When the brooding, hard-hitting, midtempo discontent of "Rent I Pay" melts into "Inside Out," it's a great example of how the sequencing of songs can take the listener on a journey. In this case, "Inside Out" arrives like a soothing balm. "Time gets distorted," the narrator sings, troubled but hopeful. Daniel's voice slips into falsetto, floating away on a gentle waterfall of harplike tones and subtle wordless backing vocals.
"Do You" snaps a picture of a down-and-outer who glimpses his possible redemption on the street, and like the Rolling Stones' "Waiting on a Friend," it feels as though everything's going to be OK for a few minutes as Daniel pushes his voice into an upper register. "I Just Don't Understand," a downcast pop ballad covered by the Beatles in the early '60s, gets a surprisingly transparent reading, Daniel's bittersweet delivery underpinned by a dissonant piano.
Spoon adds some new conspirators, who help tweak the tonal and emotional temperature. Keyboardist Alex Fischel (a key member of Divine Fits, Daniel's recent side project with Wolf Parade's Dan Boeckner) adds an array of new colors, as do world-class producers Joe Chiccarelli and Dave Fridmann. The trance-like, futuristic rush of "Outlier" sounds particularly fresh.
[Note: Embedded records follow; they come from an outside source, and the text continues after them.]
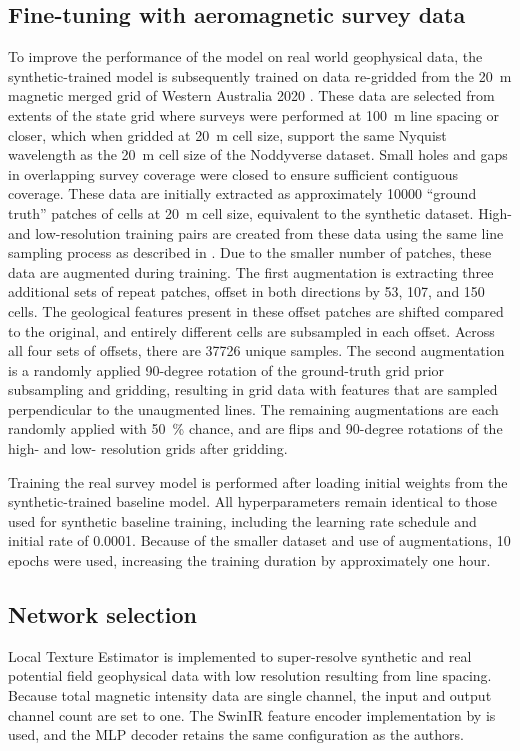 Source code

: \documentclass[manuscript.tex]{subfiles}
\begin{document}
\subsection{Fine-tuning with aeromagnetic survey data}
To improve the performance of the model on real world geophysical data, the synthetic-trained model is subsequently trained on data re-gridded from the \qty{20}{\m} magnetic merged grid of Western Australia 2020 \parencite{brett20MagneticMerged2020}.
These data are selected from extents of the state grid where surveys were performed at \qty{100}{\m} line spacing or closer, which when gridded at \qty{20}{\m} cell size, support the same Nyquist wavelength as the \qty{20}{\m} cell size of the Noddyverse dataset.
Small holes and gaps in overlapping survey coverage were closed to ensure sufficient contiguous coverage.
These data are initially extracted as approximately \num{10000} “ground truth” patches of  cells at \qty{20}{\m} cell size, equivalent to the synthetic dataset.
High- and low-resolution training pairs are created from these data using the same line sampling process as described in .
Due to the smaller number of patches, these data are augmented during training.
The first augmentation is extracting three additional sets of repeat patches, offset in both directions by 53, 107, and 150 cells.
The geological features present in these offset patches are shifted compared to the original, and entirely different cells are subsampled in each offset.
Across all four sets of offsets, there are \num{37726} unique samples.
The second augmentation is a randomly applied 90-degree rotation of the ground-truth grid prior subsampling and gridding, resulting in grid data with features that are sampled perpendicular to the unaugmented lines.
The remaining augmentations are each randomly applied with \qty{50}{\percent} chance, and are flips and 90-degree rotations of the high- and low- resolution grids after gridding.

Training the real survey model is performed after loading initial weights from the synthetic-trained baseline model.
All hyperparameters remain identical to those used for synthetic baseline training, including the learning rate schedule and initial rate of \num{0.0001}.
Because of the smaller dataset and use of augmentations, \num{10} epochs were used, increasing the training duration by approximately one hour.


\subsection{    Network selection }
Local Texture Estimator \parencite{leeLocalTextureEstimator2022} is implemented to super-resolve synthetic and real potential field geophysical data with low resolution resulting from line spacing.
Because total magnetic intensity data are single channel, the input and output channel count are set to one.
The SwinIR feature encoder implementation by is used, and the MLP decoder retains the same configuration as the authors.
\end{document}
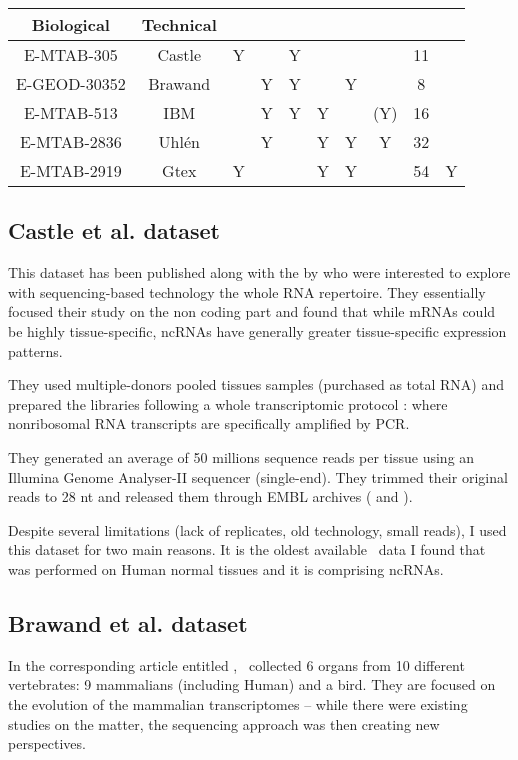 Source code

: \begin{sidewaystable}
\begin{tabular}{@{}cccccccccc@{}}
     \multicolumn{1}{c|}{Biological} & \multicolumn{1}{c|}{Technical} &
     \multicolumn{1}{c|}{} &  \\
\midrule
E-MTAB-305 & Castle & Y &  & Y &  &  &  & 11 &  \\
E-GEOD-30352 & Brawand &  & Y & Y &  & Y &  & 8 &  \\
E-MTAB-513 & IBM &  & Y & Y & Y &  & (Y) & 16 &  \\
E-MTAB-2836 & Uhlén &  & Y &  & Y & Y & Y & 32 &  \\
E-MTAB-2919 & Gtex  & Y &  &  & Y & Y &  & 54 & Y \\
\bottomrule
\end{tabular}
\end{sidewaystable}


\subsection{Castle et al. dataset}

This dataset has been published along with the 
by \citet{castleData} who were interested to explore
with sequencing-based technology the whole RNA repertoire. They essentially
focused their study on the non coding part and found that
while \glspl{mRNA} could be highly tissue-specific, \glspl{ncRNA} have generally
greater tissue-specific expression patterns.

They used multiple-donors pooled tissues samples (purchased as total \gls{RNA})
and prepared the libraries following a whole transcriptomic protocol
\citep{Armour:2009}: where nonribosomal \gls{RNA} transcripts are
specifically amplified by \gls{PCR}.

They generated an average of 50 millions sequence reads per tissue
using an Illumina Genome Analyser-II sequencer (single-end).
They trimmed their original reads to 28 \gls{nt}
and released them through EMBL archives (
and ).

Despite several limitations (lack of replicates, old technology, small reads),
I used this dataset for two main reasons. It is the oldest available \Rnaseq\
data I found that was performed on Human normal tissues and it is comprising
\glspl{ncRNA}.


\subsection{Brawand et al. dataset}

In the corresponding article entitled ,
\citet{VTpaper}~collected 6 organs from 10 different vertebrates:
9 mammalians (including Human) and a bird. They are focused on the
evolution of the mammalian transcriptomes -- while there were existing studies
on the matter, the sequencing approach was then creating new perspectives.

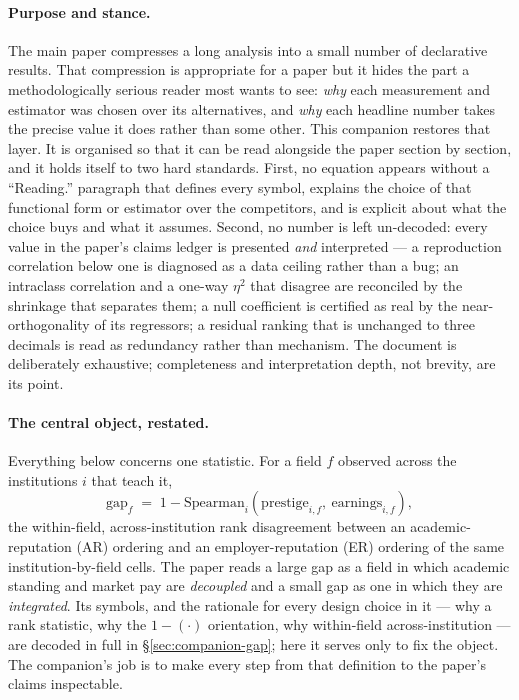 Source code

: \documentclass[11pt]{article}
\begin{document}
\paragraph{Purpose and stance.} The main paper compresses a long analysis into a small number of declarative
results. That compression is appropriate for a paper but it hides the part a methodologically serious reader
most wants to see: \emph{why} each measurement and estimator was chosen over its alternatives, and \emph{why}
each headline number takes the precise value it does rather than some other. This companion restores that
layer. It is organised so that it can be read alongside the paper section by section, and it holds itself to
two hard standards. First, no equation appears without a ``Reading.'' paragraph that defines every symbol,
explains the choice of that functional form or estimator over the competitors, and is explicit about what the
choice buys and what it assumes. Second, no number is left un-decoded: every value in the paper's claims ledger
is presented \emph{and} interpreted --- a reproduction correlation below one is diagnosed as a data ceiling
rather than a bug; an intraclass correlation and a one-way $\eta^2$ that disagree are reconciled by the
shrinkage that separates them; a null coefficient is certified as real by the near-orthogonality of its
regressors; a residual ranking that is unchanged to three decimals is read as redundancy rather than mechanism.
The document is deliberately exhaustive; completeness and interpretation depth, not brevity, are its point.

\paragraph{The central object, restated.} Everything below concerns one statistic. For a field $f$ observed
across the institutions $i$ that teach it,
\[
\mathrm{gap}_f \;=\; 1 - \mathrm{Spearman}_i\!\left(\mathrm{prestige}_{i,f},\ \mathrm{earnings}_{i,f}\right),
\]
the within-field, across-institution rank disagreement between an academic-reputation (AR) ordering and an
employer-reputation (ER) ordering of the same institution-by-field cells. The paper reads a large gap as a
field in which academic standing and market pay are \emph{decoupled} and a small gap as one in which they are
\emph{integrated}. Its symbols, and the rationale for every design choice in it --- why a rank statistic, why the $1-(\cdot)$ orientation, why within-field across-institution --- are decoded in full in \S\ref{sec:companion-gap}; here it serves only to fix the object. The companion's job is to make every step from that definition to the paper's claims
inspectable.
\end{document}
A number of Spoon signatures remain. "They Want My Soul" could be read as some sort of post-apocalyptic nightmare, a commentary on the music business, a series of love affairs gone wrong — or possibly none of the above. As usual, the songs leave plenty of room for the listeners to adapt them to their own lives, but this time the emotions are right there on the surface, thanks to Daniel's widening range as a vocalist and Spoon's versatility as a band, integrating the keyboards even more deeply into its sound. The quintet likes to pull melody out of dissonance and repetition. Now they've also found the soul.